I’m using mongosync 1.7.0 to sync data between two datacenters (about 500GB) with MongoDB 6.0.8. It syncs collections without any issues moves to “change event application” stage. But the problem that “lagTimeSeconds” continue growing (now it’s 16493) and stops when it’s 4-8 hours behind.
Then if want to commit I have to wait the lag time. I checked this and after “commit” command sent “lagTimeSeconds” goes down slowly second by second. By docs I see that during “commit” state I should prevent writes to source cluster. It means that I should consider 4-8 hours downtime
I was thinking that after initial sync of collections, the “lagTimeSeconds” will be going down. But it’s not, it goes up and then stops increasing some moment.

Same time if I decide to move data using copying of mongodb files from disk it will take about 4 hours of downtime.
I suppose something is wrong here.

{"progress":{"state":"RUNNING","canCommit":true,"canWrite":false,"info":"change event application","lagTimeSeconds":17042,"collectionCopy":{"estimatedTotalBytes":1718274427703,"estimatedCopiedBytes":1718366009460},"directionMapping":{"Source":"cluster0: 127.0.0.1:27017","Destination":"cluster1: 127.0.0.1:27100"},"mongosyncID":"coordinator","coordinatorID":"coordinator"}}

I restarted sync many times and always after moving to “change event application” state it keeps “lagTimeSeconds” big enough to make it not possible to move to another server without downtime.

Please let me know if you have any idea why it happens. Network speed and CPU are not bottlenecks, as I restarted sync many times and “collection copy” stage goes fast enough and after that it still does some inserts on the new server, but it looks like it keeps the lag and doesn’t try to catch up.

This is state that I see right now after it runs for couple more hours {"progress":{"state":"RUNNING","canCommit":true,"canWrite":false,"info":"change event application","lagTimeSeconds":23292,"collectionCopy":{"estimatedTotalBytes":1718274427703,"estimatedCopiedBytes":1718366009460},"directionMapping":{"Source":"cluster0: 127.0.0.1:27017","Destination":"cluster1: 127.0.0.1:27100"},"mongosyncID":"coordinator","coordinatorID":"coordinator"}}

Btw, desstination server is not on same machine. I just run ssh tunnel to another server on port 27100

Looks like I found why I have that lag. “date” command shows different time on two servers because of time zone. And difference is 4 hours. I’ll try to set same timezone now and will update this ticket if it works. FYI I run mongosync binary on source cluster with EDT tz, but on destionation one I have UTC.
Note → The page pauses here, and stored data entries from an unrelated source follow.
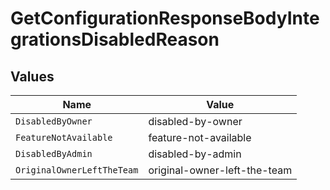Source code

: # GetConfigurationResponseBodyIntegrationsDisabledReason


## Values

| Name                         | Value                        |
| ---------------------------- | ---------------------------- |
| `DisabledByOwner`            | disabled-by-owner            |
| `FeatureNotAvailable`        | feature-not-available        |
| `DisabledByAdmin`            | disabled-by-admin            |
| `OriginalOwnerLeftTheTeam`   | original-owner-left-the-team |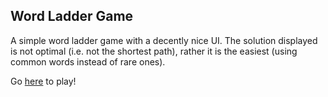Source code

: ## Word Ladder Game

A simple word ladder game with a decently nice UI. The solution displayed is not optimal (i.e. not the shortest path), rather it is the easiest (using common words instead of rare ones).

Go [here](https://abhisheknair1729.github.io/word-ladder/) to play!
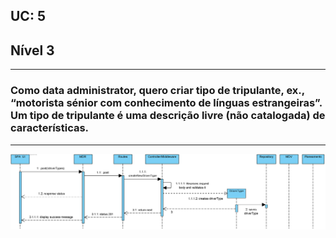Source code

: ## **UC: 5**
## Nível 3
-----------------------
### Como data administrator, quero criar tipo de tripulante, ex., “motorista sénior com conhecimento de línguas estrangeiras”. Um tipo de tripulante é uma descrição livre (não catalogada) de características.

-----------------------

![UC: 5](UC5.png)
Ok, I changed time zone, restarted server and restarted sync. Now it looks promising because lag doesn’t grow up during sync, stays around 50 seconds

{"progress":{"state":"RUNNING","canCommit":false,"canWrite":false,"info":"collection copy","lagTimeSeconds":75,"collectionCopy":{"estimatedTotalBytes":1721506636723,"estimatedCopiedBytes":395547521848},"directionMapping":{"Source":"cluster0: 127.0.0.1:27017","Destination":"cluster1: 127.0.0.1:27100"},"mongosyncID":"coordinator","coordinatorID":"coordinator"}}

75 seconds. So, looks like mongosync uses local time instead of unix timestamp for dates to apply oplog, not sure why it’s like that.

Looks like it didn’t help. Collection copy finished, now on “change event application”. And the lag grows up again

{“progress":{“state”:“RUNNING”,“canCommit”:true,“canWrite”:false,“info”:“change event application”,“lagTimeSeconds”:23079,“collectionCopy”:{“estimatedTotalBytes”:1721506636723,“estimatedCopiedBytes”:1722156937585},“directionMapping”:{“Source”:“cluster0: 127.0.0.1:27017”,“Destination”:“cluster1: 127.0.0.1:27100”},“mongosyncID”:“coordinator”,“coordinatorID”:“coordinator”}}

After three weeks of trying I decided to use replication to move to another datacenter instead of mongosync.

This topic was automatically closed 5 days after the last reply. New replies are no longer allowed.